--- GIVEN RECORDS ---

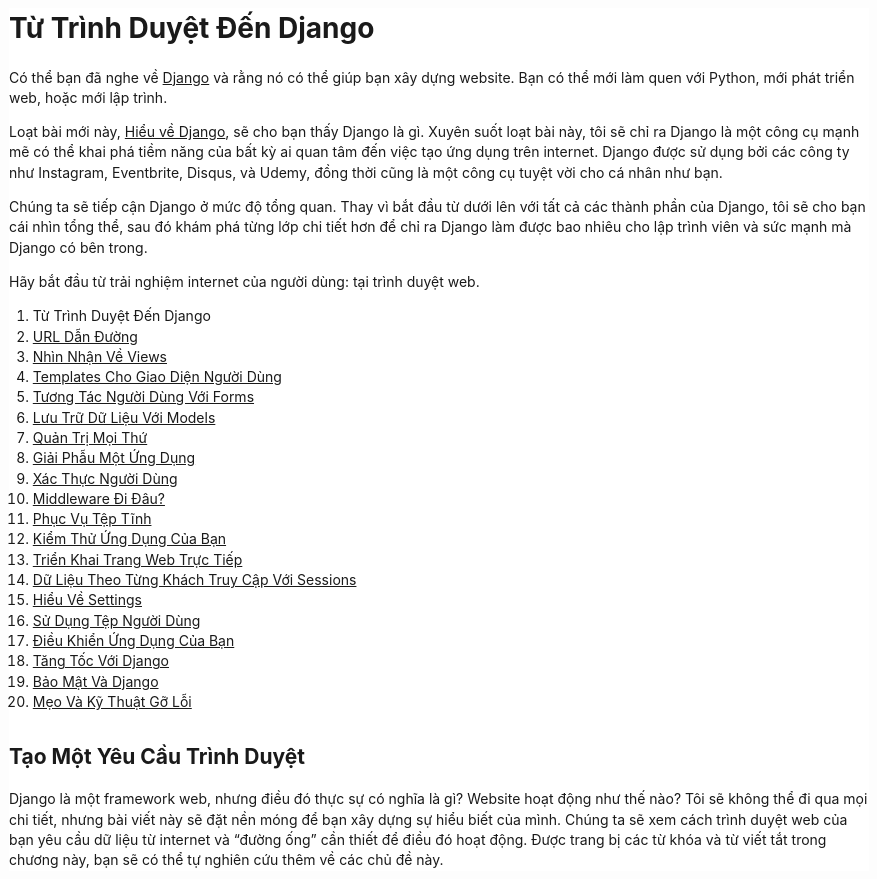 # Từ Trình Duyệt Đến Django

Có thể bạn đã nghe về [Django](https://www.djangoproject.com/) và rằng nó có thể giúp bạn xây dựng website. Bạn có thể mới làm quen với Python, mới phát triển web, hoặc mới lập trình.

Loạt bài mới này, [Hiểu về Django](https://www.mattlayman.com/understand-django/), sẽ cho bạn thấy Django là gì. Xuyên suốt loạt bài này, tôi sẽ chỉ ra Django là một công cụ mạnh mẽ có thể khai phá tiềm năng của bất kỳ ai quan tâm đến việc tạo ứng dụng trên internet. Django được sử dụng bởi các công ty như Instagram, Eventbrite, Disqus, và Udemy, đồng thời cũng là một công cụ tuyệt vời cho cá nhân như bạn.

Chúng ta sẽ tiếp cận Django ở mức độ tổng quan. Thay vì bắt đầu từ dưới lên với tất cả các thành phần của Django, tôi sẽ cho bạn cái nhìn tổng thể, sau đó khám phá từng lớp chi tiết hơn để chỉ ra Django làm được bao nhiêu cho lập trình viên và sức mạnh mà Django có bên trong.

Hãy bắt đầu từ trải nghiệm internet của người dùng: tại trình duyệt web.

1. Từ Trình Duyệt Đến Django
2. [URL Dẫn Đường](https://www.mattlayman.com/understand-django/urls-lead-way/)
3. [Nhìn Nhận Về Views](https://www.mattlayman.com/understand-django/views-on-views/)
4. [Templates Cho Giao Diện Người Dùng](https://www.mattlayman.com/understand-django/templates-user-interfaces/)
5. [Tương Tác Người Dùng Với Forms](https://www.mattlayman.com/understand-django/user-interaction-forms/)
6. [Lưu Trữ Dữ Liệu Với Models](https://www.mattlayman.com/understand-django/store-data-with-models/)
7. [Quản Trị Mọi Thứ](https://www.mattlayman.com/understand-django/administer-all-the-things/)
8. [Giải Phẫu Một Ứng Dụng](https://www.mattlayman.com/understand-django/anatomy-of-an-application/)
9. [Xác Thực Người Dùng](https://www.mattlayman.com/understand-django/user-authentication/)
10. [Middleware Đi Đâu?](https://www.mattlayman.com/understand-django/middleware-do-you-go/)
11. [Phục Vụ Tệp Tĩnh](https://www.mattlayman.com/understand-django/serving-static-files/)
12. [Kiểm Thử Ứng Dụng Của Bạn](https://www.mattlayman.com/understand-django/test-your-apps/)
13. [Triển Khai Trang Web Trực Tiếp](https://www.mattlayman.com/understand-django/deploy-site-live/)
14. [Dữ Liệu Theo Từng Khách Truy Cập Với Sessions](https://www.mattlayman.com/understand-django/sessions/)
15. [Hiểu Về Settings](https://www.mattlayman.com/understand-django/settings/)
16. [Sử Dụng Tệp Người Dùng](https://www.mattlayman.com/understand-django/media-files/)
17. [Điều Khiển Ứng Dụng Của Bạn](https://www.mattlayman.com/understand-django/command-apps/)
18. [Tăng Tốc Với Django](https://www.mattlayman.com/understand-django/go-fast/)
19. [Bảo Mật Và Django](https://www.mattlayman.com/understand-django/secure-apps/)
20. [Mẹo Và Kỹ Thuật Gỡ Lỗi](https://www.mattlayman.com/understand-django/debugging-tips-techniques/)

## Tạo Một Yêu Cầu Trình Duyệt

Django là một framework web, nhưng điều đó thực sự có nghĩa là gì? Website hoạt động như thế nào? Tôi sẽ không thể đi qua mọi chi tiết, nhưng bài viết này sẽ đặt nền móng để bạn xây dựng sự hiểu biết của mình. Chúng ta sẽ xem cách trình duyệt web của bạn yêu cầu dữ liệu từ internet và “đường ống” cần thiết để điều đó hoạt động. Được trang bị các từ khóa và từ viết tắt trong chương này, bạn sẽ có thể tự nghiên cứu thêm về các chủ đề này.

---

# WHAT THIS TASK INVOLVES
The pictures are not part of the copy. Retype everything else in the entries exactly.

# EXERCISE SOLUTION
 # Từ Trình Duyệt Đến Django

Có thể bạn đã nghe về [Django](https://www.djangoproject.com/) và rằng nó có thể giúp bạn xây dựng website. Bạn có thể mới làm quen với Python, mới phát triển web, hoặc mới lập trình.

Loạt bài mới này, [Hiểu về Django](https://www.mattlayman.com/understand-django/), sẽ cho bạn thấy Django là gì. Xuyên suốt loạt bài này, tôi sẽ chỉ ra Django là một công cụ mạnh mẽ có thể khai phá tiềm năng của bất kỳ ai quan tâm đến việc tạo ứng dụng trên internet. Django được sử dụng bởi các công ty như Instagram, Eventbrite, Disqus, và Udemy, đồng thời cũng là một công cụ tuyệt vời cho cá nhân như bạn.

Chúng ta sẽ tiếp cận Django ở mức độ tổng quan. Thay vì bắt đầu từ dưới lên với tất cả các thành phần của Django, tôi sẽ cho bạn cái nhìn tổng thể, sau đó khám phá từng lớp chi tiết hơn để chỉ ra Django làm được bao nhiêu cho lập trình viên và sức mạnh mà Django có bên trong.

Hãy bắt đầu từ trải nghiệm internet của người dùng: tại trình duyệt web.

1. Từ Trình Duyệt Đến Django
2. [URL Dẫn Đường](https://www.mattlayman.com/understand-django/urls-lead-way/)
3. [Nhìn Nhận Về Views](https://www.mattlayman.com/understand-django/views-on-views/)
4. [Templates Cho Giao Diện Người Dùng](https://www.mattlayman.com/understand-django/templates-user-interfaces/)
5. [Tương Tác Người Dùng Với Forms](https://www.mattlayman.com/understand-django/user-interaction-forms/)
6. [Lưu Trữ Dữ Liệu Với Models](https://www.mattlayman.com/understand-django/store-data-with-models/)
7. [Quản Trị Mọi Thứ](https://www.mattlayman.com/understand-django/administer-all-the-things/)
8. [Giải Phẫu Một Ứng Dụng](https://www.mattlayman.com/understand-django/anatomy-of-an-application/)
9. [Xác Thực Người Dùng](https://www.mattlayman.com/understand-django/user-authentication/)
10. [Middleware Đi Đâu?](https://www.mattlayman.com/understand-django/middleware-do-you-go/)
11. [Phục Vụ Tệp Tĩnh](https://www.mattlayman.com/understand-django/serving-static-files/)
12. [Kiểm Thử Ứng Dụng Của Bạn](https://www.mattlayman.com/understand-django/test-your-apps/)
13. [Triển Khai Trang Web Trực Tiếp](https://www.mattlayman.com/understand-django/deploy-site-live/)
14. [Dữ Liệu Theo Từng Khách Truy Cập Với Sessions](https://www.mattlayman.com/understand-django/sessions/)
15. [Hiểu Về Settings](https://www.mattlayman.com/understand-django/settings/)
16. [Sử Dụng Tệp Người Dùng](https://www.mattlayman.com/understand-django/media-files/)
17. [Điều Khiển Ứng Dụng Của Bạn](https://www.mattlayman.com/understand-django/command-apps/)
18. [Tăng Tốc Với Django](https://www.mattlayman.com/understand-django/go-fast/)
19. [Bảo Mật Và Django](https://www.mattlayman.com/understand-django/secure-apps/)
20. [Mẹo Và Kỹ Thuật Gỡ Lỗi](https://www.mattlayman.com/understand-django/debugging-tips-techniques/)

## Tạo Một Yêu Cầu Trình Duyệt

Django là một framework web, nhưng điều đó thực sự có nghĩa là gì? Website hoạt động như thế nào? Tôi sẽ không thể đi qua mọi chi tiết, nhưng bài viết này sẽ đặt nền móng để bạn xây dựng sự hiểu biết của mình. Chúng ta sẽ xem cách trình duyệt web của bạn yêu cầu dữ liệu từ internet và “đường ống” cần thiết để điều đó hoạt động. Được trang bị các từ khóa và từ viết tắt trong chương này, bạn sẽ có thể tự nghiên cứu thêm về các chủ đề này.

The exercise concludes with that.